I fatti, riportati da SiciliaWeb e da altre testate, risalgono a gennaio scorso, quando i genitori del bambino – già in cura presso il servizio di neuropsichiatria infantile dell’Asp e seguito da un logopedista – avevano inviato la domanda telematica per l’iscrizione alla prima classe con richiesta di semiconvitto presso l’Educandato statale di Palermo. L’istanza, però, è stata rigettata senza motivazione apparente, con conseguente indirizzamento del minore verso un altro istituto.

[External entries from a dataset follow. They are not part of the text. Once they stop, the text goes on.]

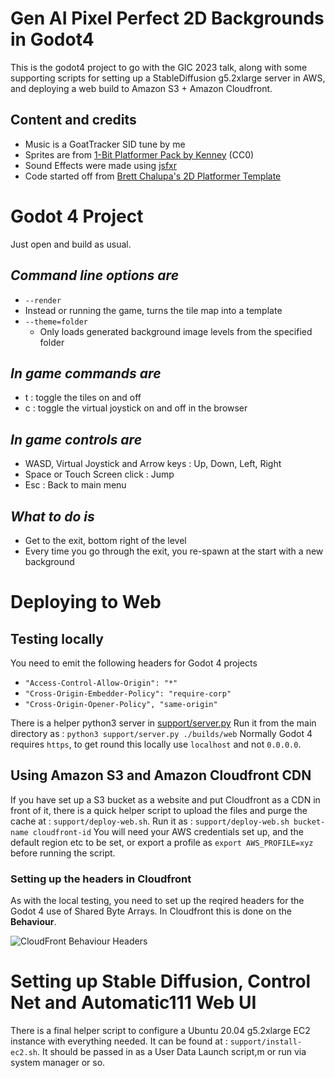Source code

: # Gen AI Pixel Perfect 2D Backgrounds in Godot4

This is the godot4 project to go with the GIC 2023 talk, along with some supporting scripts for setting up a StableDiffusion g5.2xlarge server in AWS, and deploying a web build to Amazon S3 + Amazon Cloudfront.

## Content and credits

- Music is a GoatTracker SID tune by me
- Sprites are from [1-Bit Platformer Pack by Kenney](https://kenney.nl/assets/1-bit-platformer-pack) (CC0)
- Sound Effects were made using [jsfxr](https://sfxr.me/)
- Code started off from [Brett Chalupa's 2D Platformer Template ](https://github.com/brettchalupa/godot_2d_platformer)


# Godot 4 Project

Just open and build as usual.
## *Command line options are*
-  `--render`
  - Instead or running the game, turns the tile map into a template
- `--theme=folder`
	- Only loads generated background image levels from the specified folder

## *In game commands are*
- t : toggle the tiles on and off
- c : toggle the virtual joystick on and off in the browser

## *In game controls are*
- WASD, Virtual Joystick and Arrow keys : Up, Down, Left, Right
- Space or Touch Screen click : Jump
- Esc : Back to main menu

## *What to do is*
- Get to the exit, bottom right of the level
- Every time you go through the exit, you re-spawn at the start with a new background

# Deploying to Web

## Testing locally

You need to emit the following headers for Godot 4 projects
 - `"Access-Control-Allow-Origin": "*"`
 - `"Cross-Origin-Embedder-Policy": "require-corp"`
 - `"Cross-Origin-Opener-Policy", "same-origin"`

 There is a helper python3 server in  [support/server.py](support/server.py)
 Run it from the main directory as : `python3 support/server.py ./builds/web`
 Normally Godot 4 requires `https`, to get round this locally use `localhost` and not `0.0.0.0`.

## Using Amazon S3 and Amazon Cloudfront CDN

If you have set up a S3 bucket as a website and put Cloudfront as a CDN in front of it, there is a quick helper script to upload the files and purge the cache at : `support/deploy-web.sh`.
Run it as : `support/deploy-web.sh bucket-name cloudfront-id`
You will need your AWS credentials set up, and the default region etc to be set, or export a profile as `export AWS_PROFILE=xyz` before running the script.

### Setting up the headers in Cloudfront
As with the local testing, you need to set up the reqired headers for the Godot 4 use of Shared Byte Arrays. In Cloudfront this is done on the **Behaviour**.

![CloudFront Behaviour Headers]("support/behaviour-headers.png" "Headers")


# Setting up Stable Diffusion, Control Net and Automatic111 Web UI

There is a final helper script to configure a Ubuntu 20.04 g5.2xlarge EC2 instance with everything needed.
It can be found at : `support/install-ec2.sh`.
It should be passed in as a User Data Launch script,m or run via system manager or so.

Non rassegnandosi al rifiuto, la famiglia si è affidata a un avvocato, ha richiesto l’accesso agli atti e ha presentato ricorso, denunciando il carattere discriminatorio della decisione.
A difendere l’operato della scuola è intervenuto anche l’Ufficio scolastico regionale della Sicilia, costituitosi in giudizio a sostegno dell’istituto e chiedendo il rigetto del ricorso, definendo legittima la procedura seguita. Ma il tribunale ha respinto le tesi difensive, accertando la natura discriminatoria dell’esclusione.
“Abbiamo vissuto un’esperienza surreale – hanno dichiarato i genitori – con tanta delusione e amarezza verso la pubblica istruzione. Dopo l’accesso agli atti, è emerso che molti bambini nati dopo nostro figlio erano stati ammessi, nonostante non avessero la precedenza prevista dal bando. Un evidente danno nei confronti di nostro figlio disabile”.
A spiegare la posizione dell’istituto è intervenuta la dirigente scolastica, che ha dichiarato:
“Abbiamo seguito i criteri deliberati dal commissario straordinario delle scuole annesse all’Educandato, tenendo conto dei limiti numerici per la composizione delle classi, fissati a 27 alunni. Il nostro obiettivo è creare un ambiente di apprendimento idoneo all’accoglienza e, soprattutto per i disabili, all’inclusione e all’attuazione del piano educativo individualizzato”.
Il caso ha acceso i riflettori su una questione delicata: l’accesso alla scuola per i minori con disabilità e disturbi certificati, e il confine – talvolta sottile – tra vincoli organizzativi e discriminazione indiretta. La sentenza potrebbe ora rappresentare un precedente rilevante per altri casi simili sul territorio nazionale.